=== Begin Enclosure ===

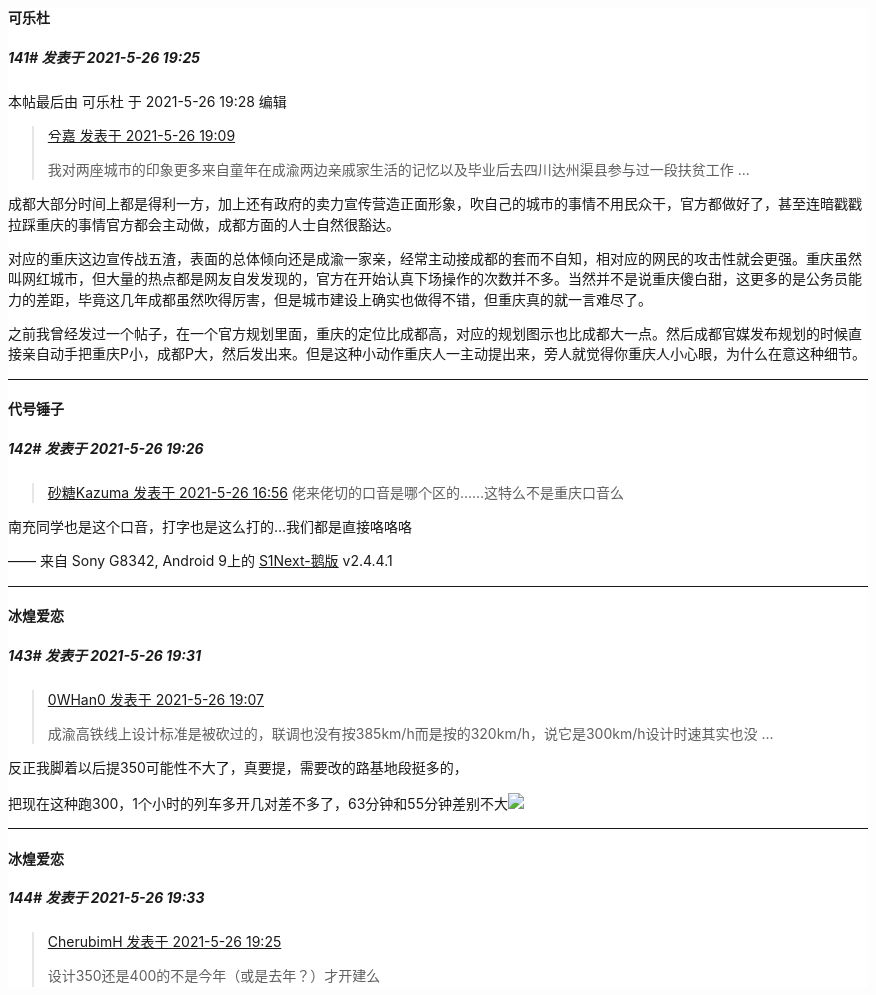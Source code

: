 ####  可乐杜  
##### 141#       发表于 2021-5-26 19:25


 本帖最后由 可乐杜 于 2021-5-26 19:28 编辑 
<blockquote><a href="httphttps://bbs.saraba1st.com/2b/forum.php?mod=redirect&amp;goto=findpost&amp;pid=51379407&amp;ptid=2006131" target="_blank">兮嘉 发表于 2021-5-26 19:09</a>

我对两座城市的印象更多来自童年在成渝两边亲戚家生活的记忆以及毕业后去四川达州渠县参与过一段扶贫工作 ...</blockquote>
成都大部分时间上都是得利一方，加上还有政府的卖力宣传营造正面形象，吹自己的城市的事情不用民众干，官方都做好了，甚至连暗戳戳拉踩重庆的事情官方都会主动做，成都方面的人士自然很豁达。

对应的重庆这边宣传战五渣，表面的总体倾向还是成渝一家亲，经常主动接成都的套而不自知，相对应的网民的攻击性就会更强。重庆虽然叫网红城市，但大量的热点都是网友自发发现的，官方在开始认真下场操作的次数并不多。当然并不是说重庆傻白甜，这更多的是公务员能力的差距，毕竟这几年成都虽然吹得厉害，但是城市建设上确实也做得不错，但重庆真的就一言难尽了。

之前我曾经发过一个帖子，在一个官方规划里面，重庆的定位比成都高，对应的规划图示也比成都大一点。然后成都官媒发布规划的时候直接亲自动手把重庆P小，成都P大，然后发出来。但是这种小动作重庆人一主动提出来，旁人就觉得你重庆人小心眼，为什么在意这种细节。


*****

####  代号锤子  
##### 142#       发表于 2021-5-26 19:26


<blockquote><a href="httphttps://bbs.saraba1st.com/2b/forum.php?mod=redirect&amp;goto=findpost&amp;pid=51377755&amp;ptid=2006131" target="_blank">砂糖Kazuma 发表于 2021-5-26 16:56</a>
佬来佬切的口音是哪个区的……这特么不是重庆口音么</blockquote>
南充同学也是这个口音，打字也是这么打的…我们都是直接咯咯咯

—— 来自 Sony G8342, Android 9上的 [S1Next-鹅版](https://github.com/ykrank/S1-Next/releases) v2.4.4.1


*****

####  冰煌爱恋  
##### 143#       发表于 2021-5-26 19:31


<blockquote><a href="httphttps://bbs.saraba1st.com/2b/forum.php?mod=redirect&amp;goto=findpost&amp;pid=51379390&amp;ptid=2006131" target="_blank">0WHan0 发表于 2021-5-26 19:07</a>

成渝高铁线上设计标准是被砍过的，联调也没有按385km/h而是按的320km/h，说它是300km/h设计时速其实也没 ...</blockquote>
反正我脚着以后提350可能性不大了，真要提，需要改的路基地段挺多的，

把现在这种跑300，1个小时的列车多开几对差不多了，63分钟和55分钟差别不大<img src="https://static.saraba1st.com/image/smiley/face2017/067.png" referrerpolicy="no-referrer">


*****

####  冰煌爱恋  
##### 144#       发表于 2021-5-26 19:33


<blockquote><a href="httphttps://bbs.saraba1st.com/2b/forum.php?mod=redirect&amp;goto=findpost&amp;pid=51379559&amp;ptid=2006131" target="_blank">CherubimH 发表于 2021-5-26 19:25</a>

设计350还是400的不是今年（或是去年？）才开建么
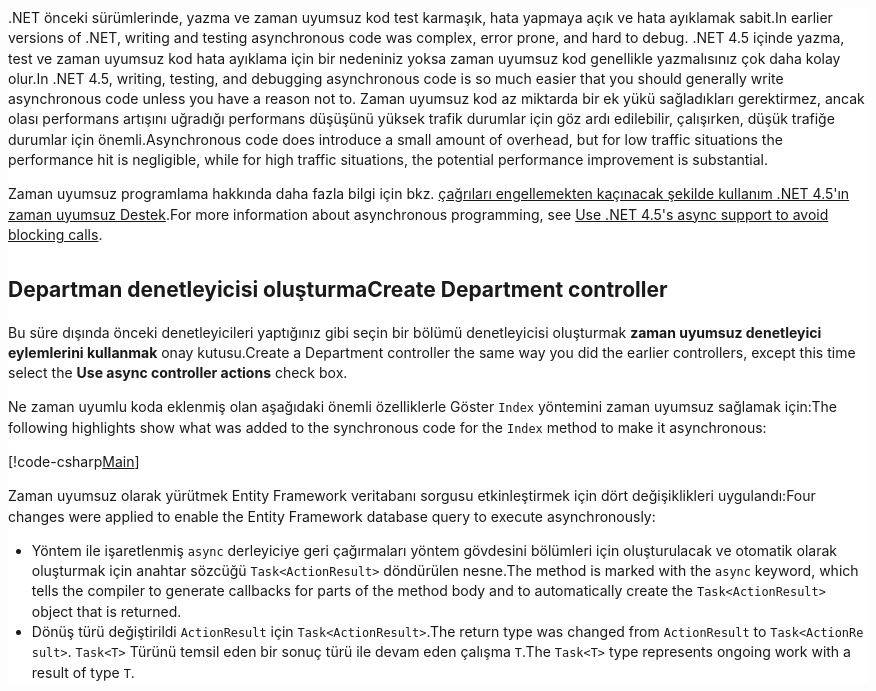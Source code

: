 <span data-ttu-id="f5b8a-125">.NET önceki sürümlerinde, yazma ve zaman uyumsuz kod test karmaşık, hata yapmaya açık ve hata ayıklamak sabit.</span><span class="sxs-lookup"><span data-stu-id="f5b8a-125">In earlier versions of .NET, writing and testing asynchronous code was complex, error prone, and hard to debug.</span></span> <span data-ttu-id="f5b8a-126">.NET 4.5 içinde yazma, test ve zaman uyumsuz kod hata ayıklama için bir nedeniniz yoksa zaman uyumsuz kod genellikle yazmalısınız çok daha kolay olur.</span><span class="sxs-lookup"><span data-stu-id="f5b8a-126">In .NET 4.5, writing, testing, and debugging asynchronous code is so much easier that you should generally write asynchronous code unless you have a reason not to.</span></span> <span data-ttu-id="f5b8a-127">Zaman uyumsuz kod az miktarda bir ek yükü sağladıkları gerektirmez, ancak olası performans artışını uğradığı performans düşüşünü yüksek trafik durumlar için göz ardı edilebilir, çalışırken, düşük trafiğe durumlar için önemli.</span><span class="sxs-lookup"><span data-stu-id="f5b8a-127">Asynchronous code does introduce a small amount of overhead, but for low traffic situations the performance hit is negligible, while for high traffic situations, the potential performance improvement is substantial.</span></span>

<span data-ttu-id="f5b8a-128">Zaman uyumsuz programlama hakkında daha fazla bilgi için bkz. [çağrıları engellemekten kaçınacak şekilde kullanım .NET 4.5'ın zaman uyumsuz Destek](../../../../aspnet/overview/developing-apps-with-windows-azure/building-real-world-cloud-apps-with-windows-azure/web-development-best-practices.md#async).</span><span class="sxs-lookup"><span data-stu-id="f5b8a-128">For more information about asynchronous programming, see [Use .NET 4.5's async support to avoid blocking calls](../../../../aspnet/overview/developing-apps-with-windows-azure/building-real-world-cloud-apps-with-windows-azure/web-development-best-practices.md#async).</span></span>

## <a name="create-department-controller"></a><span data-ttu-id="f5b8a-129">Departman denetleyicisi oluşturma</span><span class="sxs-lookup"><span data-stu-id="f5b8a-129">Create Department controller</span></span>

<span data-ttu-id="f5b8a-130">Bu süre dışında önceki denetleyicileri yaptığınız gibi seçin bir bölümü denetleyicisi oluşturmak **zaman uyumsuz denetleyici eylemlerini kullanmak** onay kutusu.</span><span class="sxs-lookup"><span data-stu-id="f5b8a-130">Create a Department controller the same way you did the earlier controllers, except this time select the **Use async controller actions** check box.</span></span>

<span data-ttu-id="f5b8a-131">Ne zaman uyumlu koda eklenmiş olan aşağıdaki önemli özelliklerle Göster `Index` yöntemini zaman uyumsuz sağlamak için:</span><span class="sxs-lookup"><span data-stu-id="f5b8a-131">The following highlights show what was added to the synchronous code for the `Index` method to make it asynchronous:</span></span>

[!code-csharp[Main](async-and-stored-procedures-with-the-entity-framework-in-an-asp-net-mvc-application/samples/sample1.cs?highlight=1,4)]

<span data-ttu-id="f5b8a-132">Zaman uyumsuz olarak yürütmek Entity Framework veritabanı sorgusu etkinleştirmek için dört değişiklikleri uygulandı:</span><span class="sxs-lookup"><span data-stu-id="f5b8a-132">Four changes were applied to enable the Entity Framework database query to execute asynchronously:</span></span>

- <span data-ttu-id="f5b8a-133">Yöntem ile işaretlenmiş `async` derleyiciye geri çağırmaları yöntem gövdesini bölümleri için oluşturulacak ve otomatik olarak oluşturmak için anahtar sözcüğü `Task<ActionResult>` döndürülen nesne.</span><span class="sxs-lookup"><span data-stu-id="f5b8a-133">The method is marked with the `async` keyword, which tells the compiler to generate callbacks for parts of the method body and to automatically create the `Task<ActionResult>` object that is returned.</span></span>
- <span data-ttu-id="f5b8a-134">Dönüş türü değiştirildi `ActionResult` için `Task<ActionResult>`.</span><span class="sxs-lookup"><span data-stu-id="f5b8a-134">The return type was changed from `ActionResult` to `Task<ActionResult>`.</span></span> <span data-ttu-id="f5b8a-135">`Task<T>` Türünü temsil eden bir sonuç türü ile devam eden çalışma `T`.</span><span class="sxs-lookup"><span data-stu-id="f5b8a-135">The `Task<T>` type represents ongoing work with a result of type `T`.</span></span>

=== End Enclosure ===

### [WORK TASK]
Copy nothing but the lines from the start of the entries through the line with "成都大部分时间上都是得利一方". Write them out exactly, without pictures.

### [RESPONSE TO THIS EXERCISE]
Source code

: ####  可乐杜  
##### 141#       发表于 2021-5-26 19:25


 本帖最后由 可乐杜 于 2021-5-26 19:28 编辑 
<blockquote><a href="httphttps://bbs.saraba1st.com/2b/forum.php?mod=redirect&amp;goto=findpost&amp;pid=51379407&amp;ptid=2006131" target="_blank">兮嘉 发表于 2021-5-26 19:09</a>

我对两座城市的印象更多来自童年在成渝两边亲戚家生活的记忆以及毕业后去四川达州渠县参与过一段扶贫工作 ...</blockquote>
成都大部分时间上都是得利一方，加上还有政府的卖力宣传营造正面形象，吹自己的城市的事情不用民众干，官方都做好了，甚至连暗戳戳拉踩重庆的事情官方都会主动做，成都方面的人士自然很豁达。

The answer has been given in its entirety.